-- Opening Marker --

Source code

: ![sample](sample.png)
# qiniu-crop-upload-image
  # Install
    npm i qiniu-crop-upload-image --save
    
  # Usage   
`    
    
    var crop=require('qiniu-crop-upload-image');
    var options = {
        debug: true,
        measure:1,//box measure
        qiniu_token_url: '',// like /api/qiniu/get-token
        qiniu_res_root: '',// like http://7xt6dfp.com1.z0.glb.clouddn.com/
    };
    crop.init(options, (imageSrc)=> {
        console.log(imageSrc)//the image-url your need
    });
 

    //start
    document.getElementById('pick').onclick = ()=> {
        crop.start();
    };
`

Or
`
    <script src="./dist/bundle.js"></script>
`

-- Closing Marker --
-- Opening Marker --

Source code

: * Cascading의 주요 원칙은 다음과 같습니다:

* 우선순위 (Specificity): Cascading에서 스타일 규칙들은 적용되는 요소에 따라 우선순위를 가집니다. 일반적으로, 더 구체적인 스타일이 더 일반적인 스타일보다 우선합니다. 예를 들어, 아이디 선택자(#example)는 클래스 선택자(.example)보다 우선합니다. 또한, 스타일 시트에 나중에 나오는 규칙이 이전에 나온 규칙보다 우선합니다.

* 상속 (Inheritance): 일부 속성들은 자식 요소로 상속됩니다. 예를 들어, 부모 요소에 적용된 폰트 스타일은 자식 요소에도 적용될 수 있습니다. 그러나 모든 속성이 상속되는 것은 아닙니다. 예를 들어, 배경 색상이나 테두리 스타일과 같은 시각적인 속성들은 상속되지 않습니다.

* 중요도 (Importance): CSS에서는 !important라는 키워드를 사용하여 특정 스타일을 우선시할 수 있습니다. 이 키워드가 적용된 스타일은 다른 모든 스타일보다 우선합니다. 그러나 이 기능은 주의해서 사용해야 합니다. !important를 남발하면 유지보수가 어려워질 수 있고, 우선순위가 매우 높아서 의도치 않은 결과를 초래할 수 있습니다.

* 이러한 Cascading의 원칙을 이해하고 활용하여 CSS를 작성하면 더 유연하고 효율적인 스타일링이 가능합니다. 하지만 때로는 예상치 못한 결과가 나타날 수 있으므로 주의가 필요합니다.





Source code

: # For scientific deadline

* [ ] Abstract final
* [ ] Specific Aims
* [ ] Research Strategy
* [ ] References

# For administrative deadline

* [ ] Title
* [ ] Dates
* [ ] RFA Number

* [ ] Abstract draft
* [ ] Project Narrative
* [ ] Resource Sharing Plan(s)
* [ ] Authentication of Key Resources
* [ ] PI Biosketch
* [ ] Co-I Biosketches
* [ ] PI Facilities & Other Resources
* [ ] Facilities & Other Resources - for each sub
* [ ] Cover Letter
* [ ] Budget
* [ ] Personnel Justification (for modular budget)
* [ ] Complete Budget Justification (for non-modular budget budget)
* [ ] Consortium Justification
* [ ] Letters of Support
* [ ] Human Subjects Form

-- Closing Marker --
-- Opening Marker --

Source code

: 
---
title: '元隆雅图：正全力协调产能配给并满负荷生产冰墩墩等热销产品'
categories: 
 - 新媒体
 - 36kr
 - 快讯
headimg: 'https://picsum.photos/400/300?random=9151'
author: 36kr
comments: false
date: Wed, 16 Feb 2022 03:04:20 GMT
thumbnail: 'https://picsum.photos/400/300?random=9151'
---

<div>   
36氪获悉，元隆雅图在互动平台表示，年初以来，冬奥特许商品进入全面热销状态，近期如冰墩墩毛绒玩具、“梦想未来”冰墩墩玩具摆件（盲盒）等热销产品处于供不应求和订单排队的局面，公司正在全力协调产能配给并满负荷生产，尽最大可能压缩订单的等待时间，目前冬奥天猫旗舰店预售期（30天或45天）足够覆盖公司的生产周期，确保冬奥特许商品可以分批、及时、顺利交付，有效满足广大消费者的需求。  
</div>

-- Closing Marker --

» **ASSIGNMENT**:
Print, from the entries above, the line with "초래할 수 있습니다.", the line with "Human Subjects Form" and all lines between them, exactly and with nothing else.

» **ANSWER TO THE PROBLEM**:
* 중요도 (Importance): CSS에서는 !important라는 키워드를 사용하여 특정 스타일을 우선시할 수 있습니다. 이 키워드가 적용된 스타일은 다른 모든 스타일보다 우선합니다. 그러나 이 기능은 주의해서 사용해야 합니다. !important를 남발하면 유지보수가 어려워질 수 있고, 우선순위가 매우 높아서 의도치 않은 결과를 초래할 수 있습니다.

* 이러한 Cascading의 원칙을 이해하고 활용하여 CSS를 작성하면 더 유연하고 효율적인 스타일링이 가능합니다. 하지만 때로는 예상치 못한 결과가 나타날 수 있으므로 주의가 필요합니다.





Source code

: # For scientific deadline

* [ ] Abstract final
* [ ] Specific Aims
* [ ] Research Strategy
* [ ] References

# For administrative deadline

* [ ] Title
* [ ] Dates
* [ ] RFA Number

* [ ] Abstract draft
* [ ] Project Narrative
* [ ] Resource Sharing Plan(s)
* [ ] Authentication of Key Resources
* [ ] PI Biosketch
* [ ] Co-I Biosketches
* [ ] PI Facilities & Other Resources
* [ ] Facilities & Other Resources - for each sub
* [ ] Cover Letter
* [ ] Budget
* [ ] Personnel Justification (for modular budget)
* [ ] Complete Budget Justification (for non-modular budget budget)
* [ ] Consortium Justification
* [ ] Letters of Support
* [ ] Human Subjects Form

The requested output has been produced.